Firefighters at Paris Charles De Gaulle Airport walked off duty last week while Italian pilots’ unions have threatened increased measures.

“This will only be the first in a series of protests that will heat up the summer,” warned a spokesman for the UIL Trasporti union.

Europe is leading the travel recovery – but airlines are struggling

These staff shortages and labor disputes coincided with a recovery in international travel.

According to UNTWO (United Nations World Tourism Organization) World Tourism Barometer, international tourist arrivals will reach about 70 percent of pre-pandemic levels in 2022.

Europe has led this recovery. In the first three months of 2022, Europe saw almost four times as many international arrivals (a 280 percent increase) as it did in the same period in 2021. In the Americas, arrivals more than doubled (a 117 percent increase). same interval.
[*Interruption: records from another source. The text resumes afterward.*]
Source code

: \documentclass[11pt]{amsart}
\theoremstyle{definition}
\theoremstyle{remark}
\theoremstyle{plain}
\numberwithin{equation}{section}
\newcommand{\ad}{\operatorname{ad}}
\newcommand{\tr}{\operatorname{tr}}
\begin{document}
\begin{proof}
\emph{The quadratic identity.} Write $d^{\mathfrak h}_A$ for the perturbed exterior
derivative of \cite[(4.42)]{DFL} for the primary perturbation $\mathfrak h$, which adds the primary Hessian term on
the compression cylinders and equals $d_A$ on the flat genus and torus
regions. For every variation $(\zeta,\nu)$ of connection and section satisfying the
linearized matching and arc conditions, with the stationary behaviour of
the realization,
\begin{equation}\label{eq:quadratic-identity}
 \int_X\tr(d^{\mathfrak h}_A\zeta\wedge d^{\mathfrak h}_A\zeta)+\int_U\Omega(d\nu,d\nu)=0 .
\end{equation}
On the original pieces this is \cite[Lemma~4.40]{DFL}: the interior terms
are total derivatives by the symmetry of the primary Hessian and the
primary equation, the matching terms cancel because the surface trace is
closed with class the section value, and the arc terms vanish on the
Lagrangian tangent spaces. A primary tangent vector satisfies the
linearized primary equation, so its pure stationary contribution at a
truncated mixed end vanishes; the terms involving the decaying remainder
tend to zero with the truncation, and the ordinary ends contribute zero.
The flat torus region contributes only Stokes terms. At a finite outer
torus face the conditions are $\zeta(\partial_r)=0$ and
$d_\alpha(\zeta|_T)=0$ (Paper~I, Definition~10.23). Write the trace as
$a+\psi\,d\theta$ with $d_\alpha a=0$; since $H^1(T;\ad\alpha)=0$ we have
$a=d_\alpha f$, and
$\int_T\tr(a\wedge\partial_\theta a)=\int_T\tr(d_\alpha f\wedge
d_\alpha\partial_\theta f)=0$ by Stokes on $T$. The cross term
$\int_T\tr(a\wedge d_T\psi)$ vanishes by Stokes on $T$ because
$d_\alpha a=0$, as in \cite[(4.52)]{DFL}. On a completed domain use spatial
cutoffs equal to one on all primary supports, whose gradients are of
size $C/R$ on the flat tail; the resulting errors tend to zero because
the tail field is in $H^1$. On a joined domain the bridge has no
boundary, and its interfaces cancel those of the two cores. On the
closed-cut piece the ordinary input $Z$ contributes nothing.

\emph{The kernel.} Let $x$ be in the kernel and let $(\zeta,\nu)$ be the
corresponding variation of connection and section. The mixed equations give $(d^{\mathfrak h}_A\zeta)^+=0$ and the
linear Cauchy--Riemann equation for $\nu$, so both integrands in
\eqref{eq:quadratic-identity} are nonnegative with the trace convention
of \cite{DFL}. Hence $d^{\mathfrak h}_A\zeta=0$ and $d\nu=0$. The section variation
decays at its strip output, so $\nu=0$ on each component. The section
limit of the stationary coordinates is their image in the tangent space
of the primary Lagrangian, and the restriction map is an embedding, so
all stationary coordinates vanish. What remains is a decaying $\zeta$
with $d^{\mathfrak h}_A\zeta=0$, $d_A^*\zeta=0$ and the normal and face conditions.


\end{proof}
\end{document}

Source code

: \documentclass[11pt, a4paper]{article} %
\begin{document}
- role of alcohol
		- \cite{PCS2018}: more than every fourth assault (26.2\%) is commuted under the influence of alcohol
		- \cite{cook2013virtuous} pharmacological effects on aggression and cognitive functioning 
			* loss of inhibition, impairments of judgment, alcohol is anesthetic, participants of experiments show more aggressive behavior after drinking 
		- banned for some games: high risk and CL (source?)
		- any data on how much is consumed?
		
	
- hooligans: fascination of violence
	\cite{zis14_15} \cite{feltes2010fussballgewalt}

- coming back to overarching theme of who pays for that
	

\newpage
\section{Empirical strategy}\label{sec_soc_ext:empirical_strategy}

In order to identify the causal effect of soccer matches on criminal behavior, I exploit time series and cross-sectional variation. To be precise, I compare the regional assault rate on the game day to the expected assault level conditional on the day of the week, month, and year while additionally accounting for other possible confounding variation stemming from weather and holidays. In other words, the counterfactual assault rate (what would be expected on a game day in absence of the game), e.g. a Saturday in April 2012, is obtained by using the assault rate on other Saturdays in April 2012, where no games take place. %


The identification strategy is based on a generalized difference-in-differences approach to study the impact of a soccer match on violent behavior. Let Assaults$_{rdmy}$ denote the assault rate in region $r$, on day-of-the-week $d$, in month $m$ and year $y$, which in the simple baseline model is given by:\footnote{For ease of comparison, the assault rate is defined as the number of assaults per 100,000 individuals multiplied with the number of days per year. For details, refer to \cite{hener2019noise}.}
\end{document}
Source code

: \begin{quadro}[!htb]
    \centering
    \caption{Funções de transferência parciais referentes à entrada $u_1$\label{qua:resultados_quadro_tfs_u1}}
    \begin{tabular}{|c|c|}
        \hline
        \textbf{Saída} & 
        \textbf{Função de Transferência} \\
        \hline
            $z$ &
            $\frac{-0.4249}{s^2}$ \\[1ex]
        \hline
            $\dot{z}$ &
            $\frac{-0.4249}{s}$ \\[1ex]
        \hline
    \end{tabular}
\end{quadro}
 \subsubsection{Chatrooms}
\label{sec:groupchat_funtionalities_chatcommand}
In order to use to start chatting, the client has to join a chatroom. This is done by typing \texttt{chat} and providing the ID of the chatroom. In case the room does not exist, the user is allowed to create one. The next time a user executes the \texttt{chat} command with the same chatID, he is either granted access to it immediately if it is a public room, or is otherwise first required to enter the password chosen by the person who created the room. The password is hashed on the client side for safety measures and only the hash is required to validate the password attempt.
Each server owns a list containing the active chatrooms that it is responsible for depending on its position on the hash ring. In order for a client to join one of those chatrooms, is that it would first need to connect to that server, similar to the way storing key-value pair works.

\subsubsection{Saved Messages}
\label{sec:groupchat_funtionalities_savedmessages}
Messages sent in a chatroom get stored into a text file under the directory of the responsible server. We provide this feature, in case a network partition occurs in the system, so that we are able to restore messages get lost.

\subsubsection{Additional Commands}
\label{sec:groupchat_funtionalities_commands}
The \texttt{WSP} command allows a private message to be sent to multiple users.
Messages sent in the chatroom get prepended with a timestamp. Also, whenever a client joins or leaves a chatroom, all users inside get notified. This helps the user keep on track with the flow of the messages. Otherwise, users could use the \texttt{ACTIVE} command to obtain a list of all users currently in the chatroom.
This boom is partly due to the rapid easing of COVID rules, led by European countries. At the start of the summer season, 31 European destinations had no COVID entry requirements.

Destinations are happy to welcome visitors. However, the supply simply cannot meet the demand.

airports like Heathrow and Schiphol have asked airlines to cut flights, while many airlines have been forced to pre-emptively cut their flight schedules through thousands of trips.

“We do not take these cancellations lightly,” Peter Bellew, easyJet’s former chief operating officer, told employees after he canceled dozens of flights.

Travelers were understandably not so circumspect.

“Don’t love it when easyJet ruins your holiday,” one Twitter user posted after a flight cancellation.

The budget carrier is not alone. BA, meanwhile, has cut 8,000 flights from its October-March schedule Lufthansa reduced its summer flight schedule by 3,100 flights.

“Too many employees and resources are still missing, not only at our infrastructure partners, but also in some of our own areas,” writes the German airline in a customer letter.

How long does the travel chaos last?

Unfortunately, there is probably no end in sight.

The chaos is likely to continue through the end of the summer as passenger numbers surge beyond staffing capacity. Recruitment campaigns are underway, but training staff in roles like security and baggage takes time.

Air Council International – Europe’s trade association for airports – has predicted that delays are inevitable at two-thirds of Europe’s airports this summer.

In the meantime, follow these tips to ensure your trip goes as smoothly as possible.

Alternatively, you can all fly together and hug each other train journey this summer.